Recent man o' war sightings off Virginia's coast spook beachgoers

man o war
man o war
"Swim away slowly," Virginia Aquarium encourages beach goers to be cautious of Man O War sightings
Posted at 2:57 PM, Jun 07, 2023
and last updated 2023-06-07 14:57:36-04

NORFOLK, Va. — In Ocean View, recent Portuguese man o' war spottings have spooked beachgoers.

man o war

While these animals aren't native to the area, they do tend to visit the east coast from time-to-time.

On a scale of one to 10, experts at the Virginia Aquarium said the pain of a man o' war sting can be a 7 to 9. The stings can create blisters that pop and bleed and can sometimes prove to be fatal.

Robert Donovan with the Virginia Aquarium said these animals are typically spotted above water. Often their blue, pink and purple iridescent color gives them away. He says their tentacles, which can stretch 30 to 100 feet long, are what makes them lethal.

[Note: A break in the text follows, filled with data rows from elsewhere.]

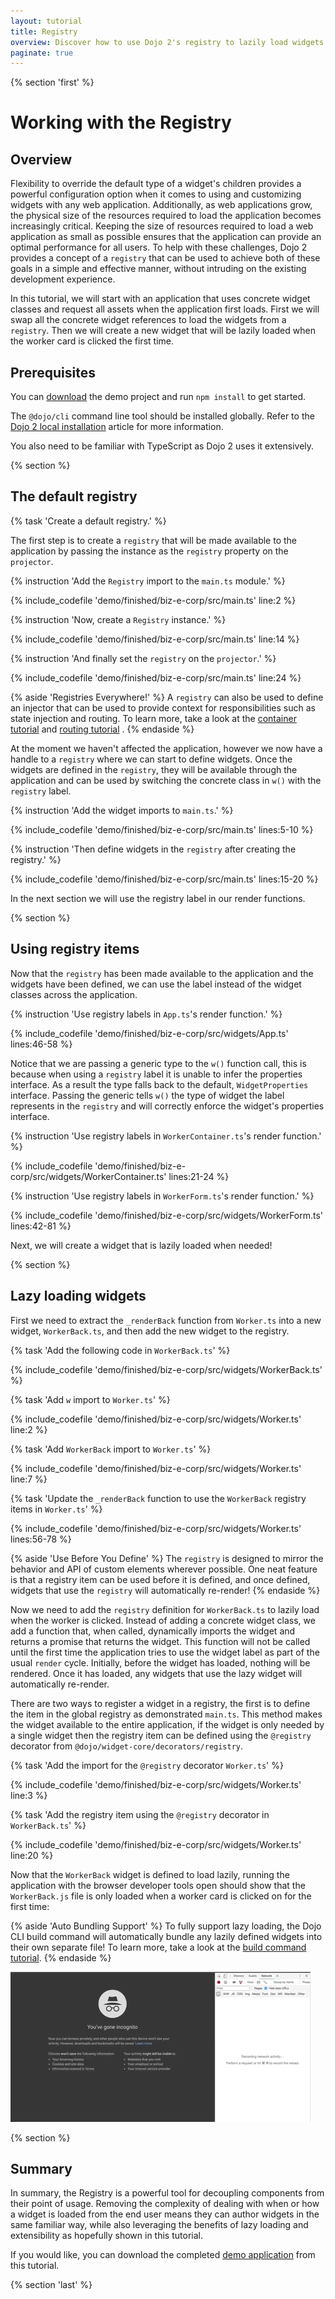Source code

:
 ```yaml
---
layout: tutorial
title: Registry
overview: Discover how to use Dojo 2's registry to lazily load widgets when they are needed.
paginate: true
---
```


{% section 'first' %}

# Working with the Registry

## Overview

Flexibility to override the default type of a widget's children provides a powerful configuration option when it comes to using and customizing widgets with any web application. Additionally, as web applications grow, the physical size of the resources required to load the application becomes increasingly critical. Keeping the size of resources required to load a web application as small as possible ensures that the application can provide an optimal performance for all users. To help with these challenges, Dojo 2 provides a concept of a `registry` that can be used to achieve both of these goals in a simple and effective manner, without intruding on the existing development experience.

In this tutorial, we will start with an application that uses concrete widget classes and request all assets when the application first loads. First we will swap all the concrete widget references to load the widgets from a `registry`. Then we will create a new widget that will be lazily loaded when the worker card is clicked the first time.

## Prerequisites
You can [download](../assets/1020_registries-initial.zip) the demo project and run `npm install` to get started.

The `@dojo/cli` command line tool should be installed globally. Refer to the [Dojo 2 local installation](../000_local_installation/) article for more information.

You also need to be familiar with TypeScript as Dojo 2 uses it extensively.

{% section %}

## The default registry

{% task 'Create a default registry.' %}

The first step is to create a `registry` that will be made available to the application by passing the instance as the `registry` property on the `projector`.

{% instruction 'Add the `Registry` import to the `main.ts` module.' %}

{% include_codefile 'demo/finished/biz-e-corp/src/main.ts' line:2 %}

{% instruction 'Now, create a `Registry` instance.' %}

{% include_codefile 'demo/finished/biz-e-corp/src/main.ts' line:14 %}

{% instruction 'And finally set the `registry` on the `projector`.' %}

{% include_codefile 'demo/finished/biz-e-corp/src/main.ts' line:24 %}

{% aside 'Registries Everywhere!' %}
A `registry` can also be used to define an injector that can be used to provide context for responsibilities such as state injection and routing. To learn more, take a look at the [container tutorial](../1010_containers_and_injecting_state/) and [routing tutorial](../1030_routing/) .
{% endaside %}

At the moment we haven't affected the application, however we now have a handle to a `registry` where we can start to define widgets. Once the widgets are defined in the `registry`, they will be available through the application and can be used by switching the concrete class in `w()` with the `registry` label.

{% instruction 'Add the widget imports to `main.ts`.' %}

{% include_codefile 'demo/finished/biz-e-corp/src/main.ts' lines:5-10 %}

{% instruction 'Then define widgets in the `registry` after creating the registry.' %}

{% include_codefile 'demo/finished/biz-e-corp/src/main.ts' lines:15-20 %}

In the next section we will use the registry label in our render functions.

{% section %}

## Using registry items

Now that the `registry` has been made available to the application and the widgets have been defined, we can use the label instead of the widget classes across the application.

{% instruction 'Use registry labels in `App.ts`\'s render function.' %}

{% include_codefile 'demo/finished/biz-e-corp/src/widgets/App.ts' lines:46-58 %}

Notice that we are passing a generic type to the `w()` function call, this is because when using a `registry` label it is unable to infer the properties interface. As a result the type falls back to the default, `WidgetProperties` interface. Passing the generic tells `w()` the type of widget the label represents in the `registry` and will correctly enforce the widget's properties interface.

{% instruction 'Use registry labels in `WorkerContainer.ts`\'s render function.' %}

{% include_codefile 'demo/finished/biz-e-corp/src/widgets/WorkerContainer.ts' lines:21-24 %}

{% instruction 'Use registry labels in `WorkerForm.ts`\'s render function.' %}

{% include_codefile 'demo/finished/biz-e-corp/src/widgets/WorkerForm.ts' lines:42-81 %}

Next, we will create a widget that is lazily loaded when needed!

{% section %}

## Lazy loading widgets

First we need to extract the `_renderBack` function from `Worker.ts` into a new widget, `WorkerBack.ts`, and then add the new widget to the registry.

{% task 'Add the following code in `WorkerBack.ts`' %}

{% include_codefile 'demo/finished/biz-e-corp/src/widgets/WorkerBack.ts' %}

{% task 'Add `w` import to `Worker.ts`' %}

{% include_codefile 'demo/finished/biz-e-corp/src/widgets/Worker.ts' line:2 %}

{% task 'Add `WorkerBack` import to `Worker.ts`' %}

{% include_codefile 'demo/finished/biz-e-corp/src/widgets/Worker.ts' line:7 %}

{% task 'Update the `_renderBack` function to use the `WorkerBack` registry items in `Worker.ts`' %}

{% include_codefile 'demo/finished/biz-e-corp/src/widgets/Worker.ts' lines:56-78 %}

{% aside 'Use Before You Define' %}
The `registry` is designed to mirror the behavior and API of custom elements wherever possible. One neat feature is that a registry item can be used before it is defined, and once defined, widgets that use the `registry` will automatically re-render!
{% endaside %}

Now we need to add the `registry` definition for `WorkerBack.ts` to lazily load when the worker is clicked. Instead of adding a concrete widget class, we add a function that, when called, dynamically imports the widget and returns a promise that returns the widget. This function will not be called until the first time the application tries to use the widget label as part of the usual `render` cycle. Initially, before the widget has loaded, nothing will be rendered. Once it has loaded, any widgets that use the lazy widget will automatically re-render.

There are two ways to register a widget in a registry, the first is to define the item in the global registry as demonstrated `main.ts`. This method makes the widget available to the entire application, if the widget is only needed by a single widget then the registry item can be defined using the `@registry` decorator from `@dojo/widget-core/decorators/registry`.

{% task 'Add the import for the `@registry` decorator `Worker.ts`' %}

{% include_codefile 'demo/finished/biz-e-corp/src/widgets/Worker.ts' line:3 %}

{% task 'Add the registry item using the `@registry` decorator in `WorkerBack.ts`' %}

{% include_codefile 'demo/finished/biz-e-corp/src/widgets/Worker.ts' line:20 %}

Now that the `WorkerBack` widget is defined to load lazily, running the application with the browser developer tools open should show that the `WorkerBack.js` file is only loaded when a worker card is clicked on for the first time:

{% aside 'Auto Bundling Support' %}
To fully support lazy loading, the Dojo CLI build command will automatically bundle any lazily defined widgets into their own separate file! To learn more, take a look at the [build command tutorial](../006_deploying_to_production/).
{% endaside %}

![lazy loading gif](./images/lazy-load-widget.gif)

{% section %}

## Summary

In summary, the Registry is a powerful tool for decoupling components from their point of usage. Removing the complexity of dealing with when or how a widget is loaded from the end user means they can author widgets in the same familiar way, while also leveraging the benefits of lazy loading and extensibility as hopefully shown in this tutorial.

If you would like, you can download the completed [demo application](../assets/1020_registries-finished.zip) from this tutorial.

{% section 'last' %}
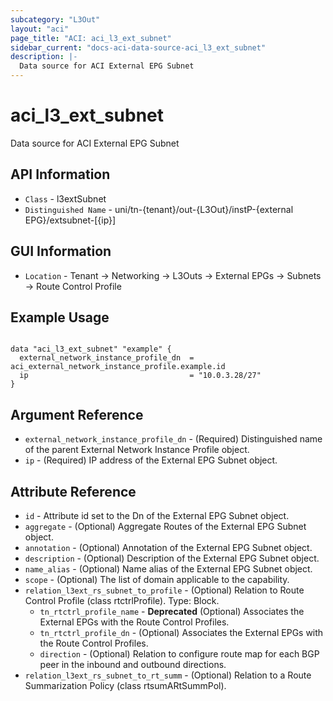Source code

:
 ```yaml
---
subcategory: "L3Out"
layout: "aci"
page_title: "ACI: aci_l3_ext_subnet"
sidebar_current: "docs-aci-data-source-aci_l3_ext_subnet"
description: |-
  Data source for ACI External EPG Subnet
---
```


# aci_l3_ext_subnet #

Data source for ACI External EPG Subnet

## API Information ##

* `Class` - l3extSubnet
* `Distinguished Name` - uni/tn-{tenant}/out-{L3Out}/instP-{external EPG}/extsubnet-[{ip}]

## GUI Information ##

* `Location` - Tenant -> Networking -> L3Outs -> External EPGs -> Subnets -> Route Control Profile

## Example Usage ##

```hcl

data "aci_l3_ext_subnet" "example" {
  external_network_instance_profile_dn  = aci_external_network_instance_profile.example.id
  ip                                    = "10.0.3.28/27"
}

```

## Argument Reference ##

* `external_network_instance_profile_dn` - (Required) Distinguished name of the parent External Network Instance Profile object.
* `ip` - (Required) IP address of the External EPG Subnet object.

## Attribute Reference ##

* `id` - Attribute id set to the Dn of the External EPG Subnet object.
* `aggregate` - (Optional) Aggregate Routes of the External EPG Subnet object.
* `annotation` - (Optional) Annotation of the External EPG Subnet object.
* `description` - (Optional) Description of the External EPG Subnet object.
* `name_alias` - (Optional) Name alias of the External EPG Subnet object.
* `scope` - (Optional) The list of domain applicable to the capability.
* `relation_l3ext_rs_subnet_to_profile` - (Optional) Relation to Route Control Profile (class rtctrlProfile). Type: Block.
	* `tn_rtctrl_profile_name` - **Deprecated** (Optional) Associates the External EPGs with the Route Control Profiles.
	* `tn_rtctrl_profile_dn` - (Optional) Associates the External EPGs with the Route Control Profiles.
	* `direction` - (Optional) Relation to configure route map for each BGP peer in the inbound and outbound directions.
* `relation_l3ext_rs_subnet_to_rt_summ` - (Optional) Relation to a Route Summarization Policy (class rtsumARtSummPol).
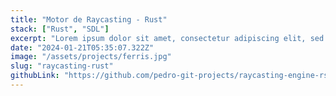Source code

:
 ```yaml
---
title: "Motor de Raycasting - Rust"
stack: ["Rust", "SDL"]
excerpt: "Lorem ipsum dolor sit amet, consectetur adipiscing elit, sed do eiusmod tempor incididunt ut labore et dolore magna aliqua. Praesent elementum facilisis leo vel fringilla est ullamcorper eget. At imperdiet dui accumsan sit amet nulla facilities morbi tempus."
date: "2024-01-21T05:35:07.322Z"
image: "/assets/projects/ferris.jpg"
slug: "raycasting-rust"
githubLink: "https://github.com/pedro-git-projects/raycasting-engine-rs"
---
```


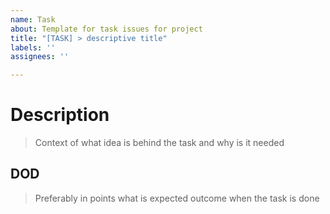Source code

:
 ```yaml
---
name: Task
about: Template for task issues for project
title: "[TASK] > descriptive title"
labels: ''
assignees: ''

---
```


# Description
> Context of what idea is behind the task and why is it needed

## DOD
> Preferably in points what is expected outcome when the task is done
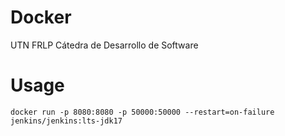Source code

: # Docker

UTN FRLP Cátedra de Desarrollo de Software

# Usage

```
docker run -p 8080:8080 -p 50000:50000 --restart=on-failure jenkins/jenkins:lts-jdk17
```
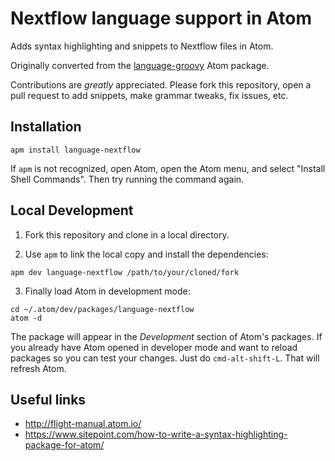 # Nextflow language support in Atom

Adds syntax highlighting and snippets to Nextflow files in Atom.

Originally converted from the [language-groovy](https://github.com/Jakehp/language-groovy) Atom package.

Contributions are *greatly* appreciated. Please fork this repository, open a pull request to add snippets, make grammar tweaks, fix issues, etc.

## Installation

```shell
apm install language-nextflow
```
If `apm` is not recognized, open Atom, open the Atom menu, and select "Install Shell Commands". Then try running the command again.

## Local Development

1. Fork this repository and clone in a local directory. 

2. Use `apm` to link the local copy and install the dependencies:

```shell
apm dev language-nextflow /path/to/your/cloned/fork
```

3. Finally load Atom in development mode: 

```shell
cd ~/.atom/dev/packages/language-nextflow
atom -d
```

The package will appear in the *Development* section of Atom's packages. If you already 
have Atom opened in developer mode and want to reload packages so you can test your changes. 
Just do `cmd-alt-shift-L`. That will refresh Atom.


## Useful links 

* http://flight-manual.atom.io/
* https://www.sitepoint.com/how-to-write-a-syntax-highlighting-package-for-atom/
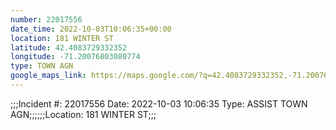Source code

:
 ```yaml
---
number: 22017556
date_time: 2022-10-03T10:06:35+00:00
location: 181 WINTER ST
latitude: 42.4083729332352
longitude: -71.20076803080774
type: TOWN AGN
google_maps_link: https://maps.google.com/?q=42.4083729332352,-71.20076803080774
---
```


;;;Incident #: 22017556   Date: 2022-10-03 10:06:35    Type: ASSIST TOWN AGN;;;;;;Location: 181 WINTER ST;;;
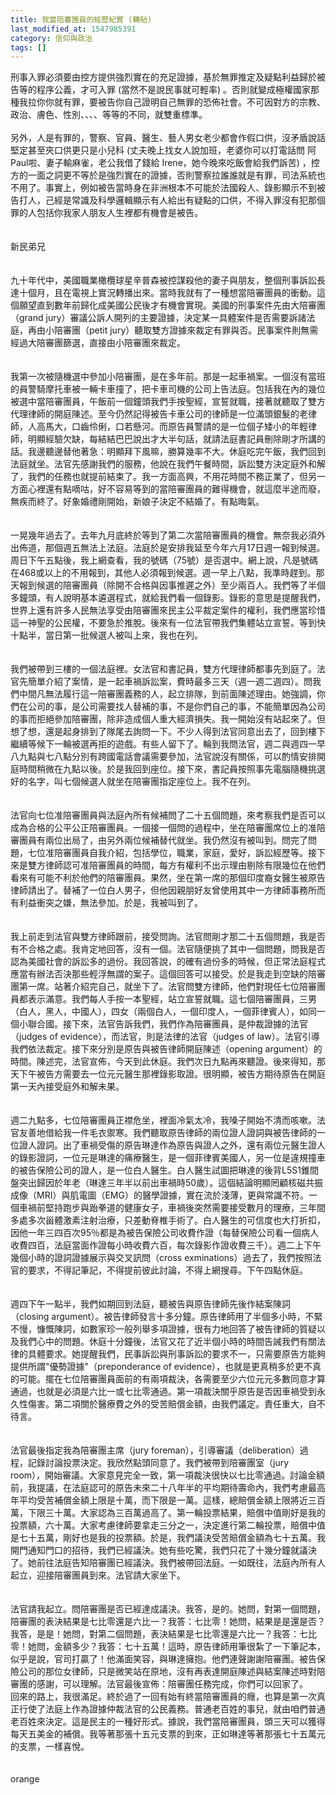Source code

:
 ```yaml
---
title: 我當陪審團員的經歷紀實 (轉貼)
last_modified_at: 1547985391
category: 信仰與政治
tags: []
---
```


刑事入罪必須要由控方提供強烈實在的充足證據，基於無罪推定及疑點利益歸於被告等的程序公義，才可入罪 (當然不是說民事就可輕率) 。否則就變成極權國家那種我拉你你就有罪，要被告你自己證明自己無罪的恐佈社會。不可因對方的宗教、政治、膚色、性別、、、、等等的不同，就雙重標準。<br><br>另外，人是有罪的，警察、官員、醫生、藝人男女老少都會作假口供，沒矛盾說話堅定甚至夾口供更只是小兒科 (丈夫晚上找女人說加班，老婆你可以打電話問 阿Paul啦、妻子輸麻雀，老公我借了錢給 Irene，她今晚來吃飯會給我們訴苦) ，控方的一面之詞更不等於是強烈實在的證據，否則警察拉誰誰就是有罪，司法系統也不用了。事實上，例如被告當時身在非洲根本不可能於法國殺人、錄影顯示不到被告打人，己經是常識及科學邏輯顯示有人給出有疑點的口供，不得入罪沒有犯那個罪的人包括你我家人朋友人生裡都有機會是被告。<br><!--more--><br><br>新民弟兄<br><br><br>九十年代中，美國職業橄欖球星辛普森被控謀殺他的妻子與朋友，整個刑事訴訟長達十個月，且在電視上實況轉播出來。當時我就有了一種想當陪審團員的衝動。這個願望直到數年前歸化成美國公民後才有機會實現。美國的刑事案件先由大陪審團（grand jury）審議公訴人開列的主要證據，決定某一具體案件是否需要訴諸法庭，再由小陪審團（petit jury）聽取雙方證據來裁定有罪與否。民事案件則無需經過大陪審團篩選，直接由小陪審團來裁定。<br><br><br>我第一次被隨機選中參加小陪審團，是在多年前。那是一起車禍案。一個沒有當班的員警騎摩托車被一輛卡車撞了，把卡車司機的公司上告法庭。包括我在內的幾位被選中當陪審團員，午飯前一個鐘頭我們手按聖經，宣誓就職，接著就聽取了雙方代理律師的開庭陳述。至今仍然記得被告卡車公司的律師是一位滿頭銀髮的老律師，人高馬大，口齒伶俐，口若懸河。而原告員警請的是一位個子矮小的年輕律師，明顯經驗欠缺，每結結巴巴說出才大半句話，就請法庭書記員刪除剛才所講的話。我邊聽邊替他著急：明顯拜下風嘛，勝算幾率不大。休庭吃完午飯，我們回到法庭就坐。法官先感謝我們的服務，他說在我們午餐時間，訴訟雙方決定庭外和解了，我們的任務也就提前結束了。我一方面高興，不用花時間不務正業了，但另一方面心裡還有點嘀咕，好不容易等到的當陪審團員的難得機會，就這麼半途而廢，無疾而終了。好象婚禮剛開始，新娘子決定不結婚了。有點晦氣。<br><br><br>一晃幾年過去了。去年九月底終於等到了第二次當陪審團員的機會。無奈我必須外出佈道，那個週五無法上法庭。法庭於是安排我延至今年六月17日週一報到候選。周日下午五點後，我上網查看，我的號碼（75號）是否選中。網上說，凡是號碼在468或以上的不用報到，其他人必須報到候選。週一早上八點，我準時趕到。那天報到候選的陪審團員（除開不合格與因事推遲之外）至少兩百人。我們等了半個多鐘頭，有人說明基本遴選程式，就給我們看一個錄影。錄影的意思是提醒我們，世界上還有許多人民無法享受由陪審團來民主公平裁定案件的權利，我們應當珍惜這一神聖的公民權，不要急於推脫。後來有一位法官帶我們集體站立宣誓。等到快十點半，當日第一批候選人被叫上來，我也在列。<br><br><br>我們被帶到三樓的一個法庭裡。女法官和書記員，雙方代理律師都事先到庭了。法官先簡單介紹了案情，是一起車禍訴訟案，費時最多三天（週一週二週四）。問我們中間凡無法履行這一陪審團義務的人，起立排隊，到前面陳述理由。她強調，你們在公司的事，是公司需要找人替補的事，不是你們自己的事，不能簡單因為公司的事而拒絕參加陪審團，除非造成個人重大經濟損失。我一開始沒有站起來了。但想了想，還是起身排到了隊尾去詢問一下。不少人得到法官同意出去了，回到樓下繼續等候下一輪被選再拒的遊戲。有些人留下了。輪到我問法官，週二與週四一早八九點與七八點分別有跨國電話會議需要參加，法官說沒有關係，可以酌情安排開庭時間稍微在九點以後。於是我回到座位。接下來，書記員按照事先電腦隨機挑選好的名字，叫七個候選人就坐在陪審團指定座位上。我不在列。<br><br><br>法官向七位准陪審團員與法庭內所有候補問了二十五個問題，來考察我們是否可以成為合格的公平公正陪審團員。一個接一個問的過程中，坐在陪審團席位上的准陪審團員有兩位出局了，由另外兩位候補替代就坐。我仍然沒有被叫到。問完了問題，七位准陪審團員自我介紹，包括學位，職業，家庭，愛好，訴訟經歷等。接下來是雙方律師認可准陪審團員的時間，每方有權利不出示理由剔除有限幾位在他們看來有可能不利於他們的陪審團員。果然，坐在第一席的那個印度裔女醫生被原告律師請出了。替補了一位白人男子，但他因親朋好友曾使用其中一方律師事務所而有利益衝突之嫌，無法參加。於是，我被叫到了。<br><br><br>我上前走到法官與雙方律師跟前，接受問詢。法官問剛才那二十五個問題，我是否有不合格之處。我肯定地回答，沒有一個。法官隨便挑了其中一個問題，問我是否認為美國社會的訴訟多的過份。我回答說，的確有過份多的時候，但正常法庭程式應當有辦法否決那些輕浮無謂的案子。這個回答可以接受。於是我走到空缺的陪審團第一席。站著介紹完自己，就坐下了。法官問雙方律師，他們對現任七位陪審團員都表示滿意。我們每人手按一本聖經，站立宣誓就職。這七個陪審團員，三男（白人，黑人，中國人），四女（兩個白人，一個印度人，一個菲律賓人），如同一個小聯合國。接下來，法官告訴我們，我們作為陪審團員，是仲裁證據的法官（judges of evidence），而法官，則是法律的法官（judges of law）。法官引導我們依法裁定。接下來分別是原告與被告律師開庭陳述（opening argument）的時間。陳述完，法官宣佈，今天到此休庭。我們次日九點再來聽證。後來得知，那天下午被告方需要去一位元元醫生那裡錄影取證。很明顯，被告方期待原告在開庭第一天內接受庭外和解未果。<br><br><br>週二九點多，七位陪審團員正襟危坐，裡面冷氣太冷，我嗓子開始不清而咳嗽。法官友善地借給我一件毛衣禦寒。我們聽取原告律師的兩位證人證詞與被告律師的一位證人證詞。出了車禍受傷的原告琳達作為原告與證人之外，還有兩位元醫生證人的錄影證詞，一位元是琳達的痛療醫生，是一個菲律賓美國人，另一位是違規撞車的被告保險公司的證人，是一位白人醫生。白人醫生試圖把琳達的後背L5S1錐間盤突出歸因於年老（琳達三年半以前出車禍時50歲）。這個結論明顯罔顧核磁共振成像（MRI）與肌電圖（EMG）的醫學證據，實在流於淺薄，更與常識不符。一個車禍前堅持跑步與跆拳道的健康女子，車禍後突然需要接受數月的理療，三年間多處多次甾體激素注射治療，只差動脊椎手術了。白人醫生的可信度也大打折扣，因他一年三四百次95％都是為被告保險公司收費作證（每替保險公司看一個病人收費四百，法庭當面作證每小時收費六百，每次錄影作證收費三千）。週二上下午幾個小時的證詞證據展示與交叉訊問（cross exminations）過去了，我們按照法官的要求，不得記筆記，不得提前彼此討論，不得上網搜尋。下午四點休庭。<br><br><br>週四下午一點半，我們如期回到法庭，聽被告與原告律師先後作結案陳詞（closing argument）。被告律師發言十多分鐘。原告律師用了半個多小時，不緊不慢，慷慨陳詞，如數家珍一般列舉多項證據，很有力地回答了被告律師的質疑以及我們心中的問題。休庭十分鐘後，法官又花了近半個小時的時間告誡我們有關法律的具體要求。她提醒我們，民事訴訟與刑事訴訟的要求不一，只需要原告方能夠提供所謂"優勢證據"（preponderance of evidence），也就是更真稍多於更不真的可能。擺在七位陪審團員面前的有兩項裁決，各需要至少六位元元多數同意才算通過，也就是必須是六比一或七比零通過。第一項裁決關乎原告是否因車禍受到永久性傷害。第二項關於醫療費之外的受苦賠償金額，由我們議定。責任重大，自不待言。<br><br><br>法官最後指定我為陪審團主席（jury foreman），引導審議（deliberation）過程，記錄討論投票決定。我欣然點頭同意了。我們被帶到陪審團室（jury room），開始審議。大家意見完全一致，第一項裁決很快以七比零通過。討論金額前，我提議，在法庭認可的原告未來二十八年半的平均期待壽命內，我們考慮最高年平均受苦補償金額上限是十萬，而下限是一萬。這樣，總賠償金額上限將近三百萬，下限三十萬。大家認為三百萬過高了。第一輪投票結果，賠償中值剛好是我的投票額，六十萬。大家考慮律師要拿走三分之一，決定進行第二輪投票，賠償中值是七十五萬，剛好也是我的投票額。於是，我們議決受苦賠償金額為七十五萬。我開門通知門口的招待，我們已經議決。她有些吃驚，我們只花了十幾分鐘就議決了。她前往法庭告知陪審團已經議決。我們被帶回法庭。一如既往，法庭內所有人起立，迎接陪審團員到來。法官請大家坐下。<br><br><br>法官請我起立。問陪審團是否已經達成議決。我答，是的。她問，對第一個問題，陪審團的表決結果是七比零還是六比一？我答：七比零！她問，結果是是還是否？我答，是是！她問，對第二個問題，表決結果是七比零還是六比一？我答：七比零！她問，金額多少？我答：七十五萬！這時，原告律師用筆很紮了一下筆記本，似乎是說，官司打贏了！他滿面笑容，與琳達擁抱。他們連聲謝謝陪審團。被告保險公司的那位女律師，只是微笑站在原地，沒有再表達開庭陳述與結案陳述時對陪審團的感謝，可以理解。法官最後宣佈：陪審團任務完成，你們可以回家了。 <br>回來的路上，我很滿足。終於過了一回有始有終當陪審團員的癮，也算是第一次真正行使了法庭上作為證據仲裁法官的公民義務。普通老百姓的事兒，就由咱們普通老百姓來決定。這是民主的一種好形式。據說，我們當陪審團員，頭三天可以獲得每天五美金的補償。我等著那張十五元支票的到來，正如琳達等著那張七十五萬元的支票，一樣喜悅。 <br><br><br>orange<br>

Even if a man o' war is dead, it can still sting you.

The aquarium said a common misconception is that the creatures are part of the jellyfish family.

"So, the man o' war is actually not a jellyfish. It is a siphonophore," Donovan explained. "People typically call anything with stinging tentacles a jelly, but it floats along in the tropics and gets pushed up the gulf stream during the warmer months and travels along the Atlantic."

The recent spottings are causing some Hampton Roads beachgoers to exercise caution.

"I wouldn't say it would interrupt our plans, but it's definitely something for us to be concerned about. And we have a little one here, so we want to make sure she doesn't get stung," said one beachgoer.

Another person said they're not too worried about the man o' war sightings.

"I guess maybe if someone told us they were a big problem, we would probably avoid them, but I'm not that concerned," said another beachgoer.

So, how should you react if you come across a man o' war in the water? Donovan advised against getting defensive and trying to harm them.

"The important thing is to not hurt these animals they are just passing by they don't seek anything out they can't see," said Donovan.

Instead, he said people should swim away in a calm, slow manner.

"If you use too much turbulence, you might draw those tentacles into you and then they'll wrap up and you'll feel a little bit of stinging," said Donovan.

If you are stung, seek medical attention immediately.